[ASSIGNED TASK]: Transcribe the records that follow in their entirety, omitting any pictures.

== == ==

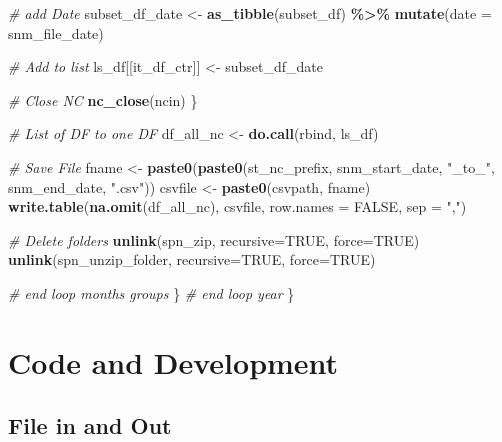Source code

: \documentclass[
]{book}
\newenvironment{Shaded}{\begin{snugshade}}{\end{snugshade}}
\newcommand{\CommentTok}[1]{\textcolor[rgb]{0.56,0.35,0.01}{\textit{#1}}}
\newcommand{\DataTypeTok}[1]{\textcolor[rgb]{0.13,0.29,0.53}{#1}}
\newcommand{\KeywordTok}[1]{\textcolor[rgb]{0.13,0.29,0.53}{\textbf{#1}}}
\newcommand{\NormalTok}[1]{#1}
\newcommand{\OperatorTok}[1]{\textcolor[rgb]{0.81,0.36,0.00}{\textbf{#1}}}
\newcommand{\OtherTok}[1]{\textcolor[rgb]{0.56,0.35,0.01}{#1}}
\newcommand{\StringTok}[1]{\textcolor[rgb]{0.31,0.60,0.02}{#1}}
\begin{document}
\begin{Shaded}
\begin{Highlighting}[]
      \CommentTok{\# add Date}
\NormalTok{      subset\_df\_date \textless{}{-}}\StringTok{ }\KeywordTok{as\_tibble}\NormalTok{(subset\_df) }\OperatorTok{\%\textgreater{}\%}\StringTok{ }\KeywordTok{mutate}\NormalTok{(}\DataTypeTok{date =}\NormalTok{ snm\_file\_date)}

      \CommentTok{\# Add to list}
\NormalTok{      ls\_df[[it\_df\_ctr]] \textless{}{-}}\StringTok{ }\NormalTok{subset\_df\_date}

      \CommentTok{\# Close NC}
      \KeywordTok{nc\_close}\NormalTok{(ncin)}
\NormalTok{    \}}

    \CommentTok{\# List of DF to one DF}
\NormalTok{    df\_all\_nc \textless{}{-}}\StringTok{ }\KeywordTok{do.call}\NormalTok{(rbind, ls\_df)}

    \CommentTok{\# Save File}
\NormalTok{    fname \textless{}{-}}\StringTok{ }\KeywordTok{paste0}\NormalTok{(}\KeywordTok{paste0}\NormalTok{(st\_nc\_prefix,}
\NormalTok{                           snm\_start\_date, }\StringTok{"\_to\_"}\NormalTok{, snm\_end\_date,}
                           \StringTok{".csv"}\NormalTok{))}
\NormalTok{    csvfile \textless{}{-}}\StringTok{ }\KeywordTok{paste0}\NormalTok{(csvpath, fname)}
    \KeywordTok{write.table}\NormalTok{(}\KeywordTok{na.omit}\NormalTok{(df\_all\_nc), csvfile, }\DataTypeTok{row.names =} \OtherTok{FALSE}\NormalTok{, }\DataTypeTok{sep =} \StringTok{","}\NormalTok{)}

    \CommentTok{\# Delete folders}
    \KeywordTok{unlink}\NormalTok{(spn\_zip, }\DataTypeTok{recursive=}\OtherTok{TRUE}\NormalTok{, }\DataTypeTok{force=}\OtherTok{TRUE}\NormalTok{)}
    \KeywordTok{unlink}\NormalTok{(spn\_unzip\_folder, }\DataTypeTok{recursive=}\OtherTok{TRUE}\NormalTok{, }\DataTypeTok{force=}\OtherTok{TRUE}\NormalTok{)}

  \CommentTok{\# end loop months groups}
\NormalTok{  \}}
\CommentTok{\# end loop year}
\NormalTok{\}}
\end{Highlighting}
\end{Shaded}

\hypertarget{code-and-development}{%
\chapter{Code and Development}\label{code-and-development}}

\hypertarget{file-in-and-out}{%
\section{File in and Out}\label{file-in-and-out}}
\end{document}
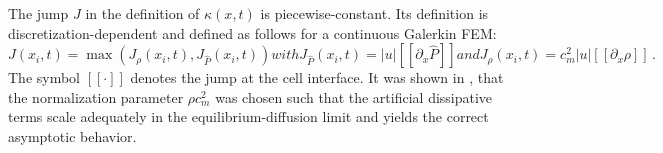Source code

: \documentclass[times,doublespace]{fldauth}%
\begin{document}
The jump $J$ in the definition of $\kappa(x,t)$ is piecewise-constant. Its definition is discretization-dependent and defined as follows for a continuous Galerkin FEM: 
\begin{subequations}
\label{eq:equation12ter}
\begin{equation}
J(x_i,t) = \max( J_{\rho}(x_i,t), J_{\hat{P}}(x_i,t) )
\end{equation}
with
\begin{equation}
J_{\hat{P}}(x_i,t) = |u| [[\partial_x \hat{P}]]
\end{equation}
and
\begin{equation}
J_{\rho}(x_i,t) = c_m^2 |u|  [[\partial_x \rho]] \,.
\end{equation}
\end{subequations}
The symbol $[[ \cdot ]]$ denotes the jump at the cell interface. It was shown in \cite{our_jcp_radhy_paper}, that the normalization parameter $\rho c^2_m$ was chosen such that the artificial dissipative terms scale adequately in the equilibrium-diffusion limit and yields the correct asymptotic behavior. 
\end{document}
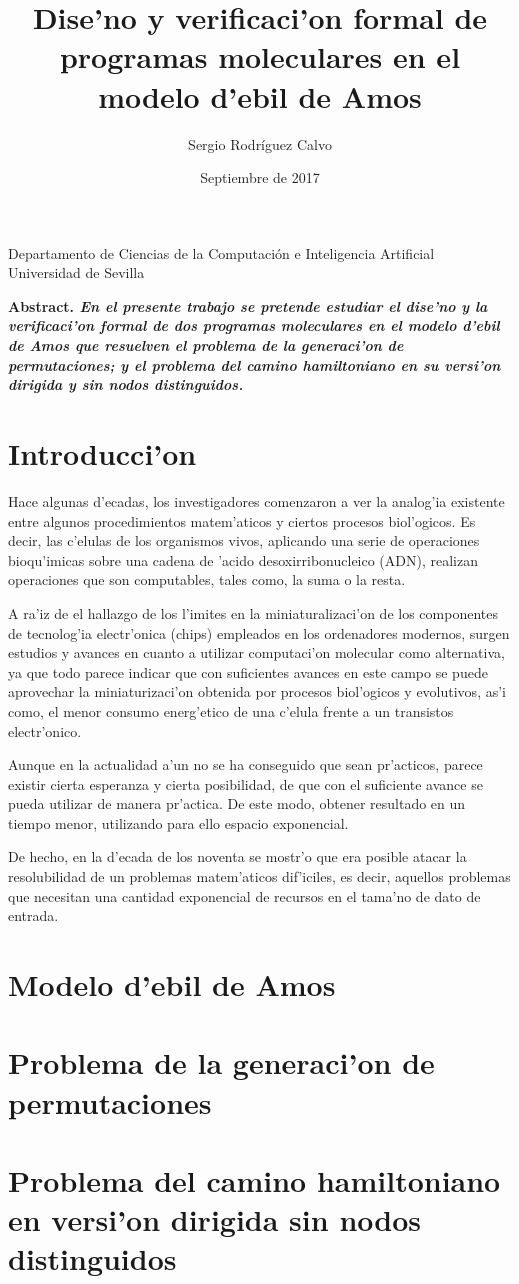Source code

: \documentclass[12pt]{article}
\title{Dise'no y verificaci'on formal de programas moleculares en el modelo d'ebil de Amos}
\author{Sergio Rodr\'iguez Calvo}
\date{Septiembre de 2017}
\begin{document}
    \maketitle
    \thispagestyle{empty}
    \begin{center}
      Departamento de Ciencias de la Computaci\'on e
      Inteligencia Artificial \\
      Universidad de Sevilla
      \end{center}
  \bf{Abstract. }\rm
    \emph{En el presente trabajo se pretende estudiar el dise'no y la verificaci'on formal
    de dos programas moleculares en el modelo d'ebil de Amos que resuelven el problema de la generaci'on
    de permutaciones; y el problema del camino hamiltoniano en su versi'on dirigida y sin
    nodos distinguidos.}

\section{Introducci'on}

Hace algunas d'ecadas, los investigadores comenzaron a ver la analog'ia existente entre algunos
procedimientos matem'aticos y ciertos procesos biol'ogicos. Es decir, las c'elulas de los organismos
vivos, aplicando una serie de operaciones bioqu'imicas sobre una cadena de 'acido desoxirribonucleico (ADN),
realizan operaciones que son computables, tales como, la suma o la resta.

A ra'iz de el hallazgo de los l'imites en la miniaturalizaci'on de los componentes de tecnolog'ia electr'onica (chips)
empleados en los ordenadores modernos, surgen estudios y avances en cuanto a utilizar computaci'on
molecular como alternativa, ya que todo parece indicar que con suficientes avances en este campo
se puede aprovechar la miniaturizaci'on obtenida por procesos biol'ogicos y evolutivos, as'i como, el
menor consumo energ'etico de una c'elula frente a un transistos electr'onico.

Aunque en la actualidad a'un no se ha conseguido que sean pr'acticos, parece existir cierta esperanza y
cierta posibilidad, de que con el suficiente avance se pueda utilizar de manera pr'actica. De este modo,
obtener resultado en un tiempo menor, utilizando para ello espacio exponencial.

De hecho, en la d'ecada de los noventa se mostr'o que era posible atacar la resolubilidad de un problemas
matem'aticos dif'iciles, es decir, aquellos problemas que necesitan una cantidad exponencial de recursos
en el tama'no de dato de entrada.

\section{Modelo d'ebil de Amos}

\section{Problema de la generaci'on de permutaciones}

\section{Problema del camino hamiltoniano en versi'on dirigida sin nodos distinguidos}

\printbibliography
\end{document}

== == ==

[RESULT BELOW]:
Source code

: \documentclass[
]{book}
\newenvironment{Shaded}{\begin{snugshade}}{\end{snugshade}}
\newcommand{\CommentTok}[1]{\textcolor[rgb]{0.56,0.35,0.01}{\textit{#1}}}
\newcommand{\DataTypeTok}[1]{\textcolor[rgb]{0.13,0.29,0.53}{#1}}
\newcommand{\KeywordTok}[1]{\textcolor[rgb]{0.13,0.29,0.53}{\textbf{#1}}}
\newcommand{\NormalTok}[1]{#1}
\newcommand{\OperatorTok}[1]{\textcolor[rgb]{0.81,0.36,0.00}{\textbf{#1}}}
\newcommand{\OtherTok}[1]{\textcolor[rgb]{0.56,0.35,0.01}{#1}}
\newcommand{\StringTok}[1]{\textcolor[rgb]{0.31,0.60,0.02}{#1}}
\begin{document}
\begin{Shaded}
\begin{Highlighting}[]
      \CommentTok{\# add Date}
\NormalTok{      subset\_df\_date \textless{}{-}}\StringTok{ }\KeywordTok{as\_tibble}\NormalTok{(subset\_df) }\OperatorTok{\%\textgreater{}\%}\StringTok{ }\KeywordTok{mutate}\NormalTok{(}\DataTypeTok{date =}\NormalTok{ snm\_file\_date)}

      \CommentTok{\# Add to list}
\NormalTok{      ls\_df[[it\_df\_ctr]] \textless{}{-}}\StringTok{ }\NormalTok{subset\_df\_date}

      \CommentTok{\# Close NC}
      \KeywordTok{nc\_close}\NormalTok{(ncin)}
\NormalTok{    \}}

    \CommentTok{\# List of DF to one DF}
\NormalTok{    df\_all\_nc \textless{}{-}}\StringTok{ }\KeywordTok{do.call}\NormalTok{(rbind, ls\_df)}

    \CommentTok{\# Save File}
\NormalTok{    fname \textless{}{-}}\StringTok{ }\KeywordTok{paste0}\NormalTok{(}\KeywordTok{paste0}\NormalTok{(st\_nc\_prefix,}
\NormalTok{                           snm\_start\_date, }\StringTok{"\_to\_"}\NormalTok{, snm\_end\_date,}
                           \StringTok{".csv"}\NormalTok{))}
\NormalTok{    csvfile \textless{}{-}}\StringTok{ }\KeywordTok{paste0}\NormalTok{(csvpath, fname)}
    \KeywordTok{write.table}\NormalTok{(}\KeywordTok{na.omit}\NormalTok{(df\_all\_nc), csvfile, }\DataTypeTok{row.names =} \OtherTok{FALSE}\NormalTok{, }\DataTypeTok{sep =} \StringTok{","}\NormalTok{)}

    \CommentTok{\# Delete folders}
    \KeywordTok{unlink}\NormalTok{(spn\_zip, }\DataTypeTok{recursive=}\OtherTok{TRUE}\NormalTok{, }\DataTypeTok{force=}\OtherTok{TRUE}\NormalTok{)}
    \KeywordTok{unlink}\NormalTok{(spn\_unzip\_folder, }\DataTypeTok{recursive=}\OtherTok{TRUE}\NormalTok{, }\DataTypeTok{force=}\OtherTok{TRUE}\NormalTok{)}

  \CommentTok{\# end loop months groups}
\NormalTok{  \}}
\CommentTok{\# end loop year}
\NormalTok{\}}
\end{Highlighting}
\end{Shaded}

\hypertarget{code-and-development}{%
\chapter{Code and Development}\label{code-and-development}}

\hypertarget{file-in-and-out}{%
\section{File in and Out}\label{file-in-and-out}}
\end{document}
Source code

: \documentclass[times,doublespace]{fldauth}%
\begin{document}
The jump $J$ in the definition of $\kappa(x,t)$ is piecewise-constant. Its definition is discretization-dependent and defined as follows for a continuous Galerkin FEM: 
\begin{subequations}
\label{eq:equation12ter}
\begin{equation}
J(x_i,t) = \max( J_{\rho}(x_i,t), J_{\hat{P}}(x_i,t) )
\end{equation}
with
\begin{equation}
J_{\hat{P}}(x_i,t) = |u| [[\partial_x \hat{P}]]
\end{equation}
and
\begin{equation}
J_{\rho}(x_i,t) = c_m^2 |u|  [[\partial_x \rho]] \,.
\end{equation}
\end{subequations}
The symbol $[[ \cdot ]]$ denotes the jump at the cell interface. It was shown in \cite{our_jcp_radhy_paper}, that the normalization parameter $\rho c^2_m$ was chosen such that the artificial dissipative terms scale adequately in the equilibrium-diffusion limit and yields the correct asymptotic behavior. 
\end{document}
Source code

: \documentclass[12pt]{article}
\title{Dise'no y verificaci'on formal de programas moleculares en el modelo d'ebil de Amos}
\author{Sergio Rodr\'iguez Calvo}
\date{Septiembre de 2017}
\begin{document}
    \maketitle
    \thispagestyle{empty}
    \begin{center}
      Departamento de Ciencias de la Computaci\'on e
      Inteligencia Artificial \\
      Universidad de Sevilla
      \end{center}
  \bf{Abstract. }\rm
    \emph{En el presente trabajo se pretende estudiar el dise'no y la verificaci'on formal
    de dos programas moleculares en el modelo d'ebil de Amos que resuelven el problema de la generaci'on
    de permutaciones; y el problema del camino hamiltoniano en su versi'on dirigida y sin
    nodos distinguidos.}

\section{Introducci'on}

Hace algunas d'ecadas, los investigadores comenzaron a ver la analog'ia existente entre algunos
procedimientos matem'aticos y ciertos procesos biol'ogicos. Es decir, las c'elulas de los organismos
vivos, aplicando una serie de operaciones bioqu'imicas sobre una cadena de 'acido desoxirribonucleico (ADN),
realizan operaciones que son computables, tales como, la suma o la resta.

A ra'iz de el hallazgo de los l'imites en la miniaturalizaci'on de los componentes de tecnolog'ia electr'onica (chips)
empleados en los ordenadores modernos, surgen estudios y avances en cuanto a utilizar computaci'on
molecular como alternativa, ya que todo parece indicar que con suficientes avances en este campo
se puede aprovechar la miniaturizaci'on obtenida por procesos biol'ogicos y evolutivos, as'i como, el
menor consumo energ'etico de una c'elula frente a un transistos electr'onico.

Aunque en la actualidad a'un no se ha conseguido que sean pr'acticos, parece existir cierta esperanza y
cierta posibilidad, de que con el suficiente avance se pueda utilizar de manera pr'actica. De este modo,
obtener resultado en un tiempo menor, utilizando para ello espacio exponencial.

De hecho, en la d'ecada de los noventa se mostr'o que era posible atacar la resolubilidad de un problemas
matem'aticos dif'iciles, es decir, aquellos problemas que necesitan una cantidad exponencial de recursos
en el tama'no de dato de entrada.

\section{Modelo d'ebil de Amos}

\section{Problema de la generaci'on de permutaciones}

\section{Problema del camino hamiltoniano en versi'on dirigida sin nodos distinguidos}

\printbibliography
\end{document}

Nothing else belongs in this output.